**REQUIRED WORK**
Each record needs to be retyped exactly, though its pictures should not appear.

**EXERCISE DATA**

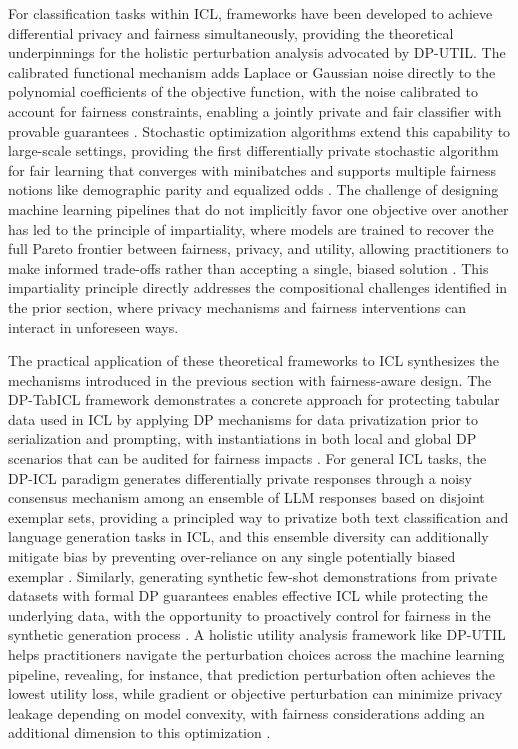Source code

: \documentclass[11pt]{article}
\begin{document}
For classification tasks within ICL, frameworks have been developed to achieve differential privacy and fairness simultaneously, providing the theoretical underpinnings for the holistic perturbation analysis advocated by DP-UTIL. The calibrated functional mechanism adds Laplace or Gaussian noise directly to the polynomial coefficients of the objective function, with the noise calibrated to account for fairness constraints, enabling a jointly private and fair classifier with provable guarantees \cite{ref473}. Stochastic optimization algorithms extend this capability to large-scale settings, providing the first differentially private stochastic algorithm for fair learning that converges with minibatches and supports multiple fairness notions like demographic parity and equalized odds \cite{ref474}. The challenge of designing machine learning pipelines that do not implicitly favor one objective over another has led to the principle of impartiality, where models are trained to recover the full Pareto frontier between fairness, privacy, and utility, allowing practitioners to make informed trade-offs rather than accepting a single, biased solution \cite{ref475}. This impartiality principle directly addresses the compositional challenges identified in the prior section, where privacy mechanisms and fairness interventions can interact in unforeseen ways.

The practical application of these theoretical frameworks to ICL synthesizes the mechanisms introduced in the previous section with fairness-aware design. The DP-TabICL framework demonstrates a concrete approach for protecting tabular data used in ICL by applying DP mechanisms for data privatization prior to serialization and prompting, with instantiations in both local and global DP scenarios that can be audited for fairness impacts \cite{ref455}. For general ICL tasks, the DP-ICL paradigm generates differentially private responses through a noisy consensus mechanism among an ensemble of LLM responses based on disjoint exemplar sets, providing a principled way to privatize both text classification and language generation tasks in ICL, and this ensemble diversity can additionally mitigate bias by preventing over-reliance on any single potentially biased exemplar \cite{ref454}. Similarly, generating synthetic few-shot demonstrations from private datasets with formal DP guarantees enables effective ICL while protecting the underlying data, with the opportunity to proactively control for fairness in the synthetic generation process \cite{ref476}. A holistic utility analysis framework like DP-UTIL helps practitioners navigate the perturbation choices across the machine learning pipeline, revealing, for instance, that prediction perturbation often achieves the lowest utility loss, while gradient or objective perturbation can minimize privacy leakage depending on model convexity, with fairness considerations adding an additional dimension to this optimization \cite{ref456}.
\end{document}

**YOUR SOLUTION**
Source code

: \documentclass[11pt]{article}
\begin{document}
For classification tasks within ICL, frameworks have been developed to achieve differential privacy and fairness simultaneously, providing the theoretical underpinnings for the holistic perturbation analysis advocated by DP-UTIL. The calibrated functional mechanism adds Laplace or Gaussian noise directly to the polynomial coefficients of the objective function, with the noise calibrated to account for fairness constraints, enabling a jointly private and fair classifier with provable guarantees \cite{ref473}. Stochastic optimization algorithms extend this capability to large-scale settings, providing the first differentially private stochastic algorithm for fair learning that converges with minibatches and supports multiple fairness notions like demographic parity and equalized odds \cite{ref474}. The challenge of designing machine learning pipelines that do not implicitly favor one objective over another has led to the principle of impartiality, where models are trained to recover the full Pareto frontier between fairness, privacy, and utility, allowing practitioners to make informed trade-offs rather than accepting a single, biased solution \cite{ref475}. This impartiality principle directly addresses the compositional challenges identified in the prior section, where privacy mechanisms and fairness interventions can interact in unforeseen ways.

The practical application of these theoretical frameworks to ICL synthesizes the mechanisms introduced in the previous section with fairness-aware design. The DP-TabICL framework demonstrates a concrete approach for protecting tabular data used in ICL by applying DP mechanisms for data privatization prior to serialization and prompting, with instantiations in both local and global DP scenarios that can be audited for fairness impacts \cite{ref455}. For general ICL tasks, the DP-ICL paradigm generates differentially private responses through a noisy consensus mechanism among an ensemble of LLM responses based on disjoint exemplar sets, providing a principled way to privatize both text classification and language generation tasks in ICL, and this ensemble diversity can additionally mitigate bias by preventing over-reliance on any single potentially biased exemplar \cite{ref454}. Similarly, generating synthetic few-shot demonstrations from private datasets with formal DP guarantees enables effective ICL while protecting the underlying data, with the opportunity to proactively control for fairness in the synthetic generation process \cite{ref476}. A holistic utility analysis framework like DP-UTIL helps practitioners navigate the perturbation choices across the machine learning pipeline, revealing, for instance, that prediction perturbation often achieves the lowest utility loss, while gradient or objective perturbation can minimize privacy leakage depending on model convexity, with fairness considerations adding an additional dimension to this optimization \cite{ref456}.
\end{document}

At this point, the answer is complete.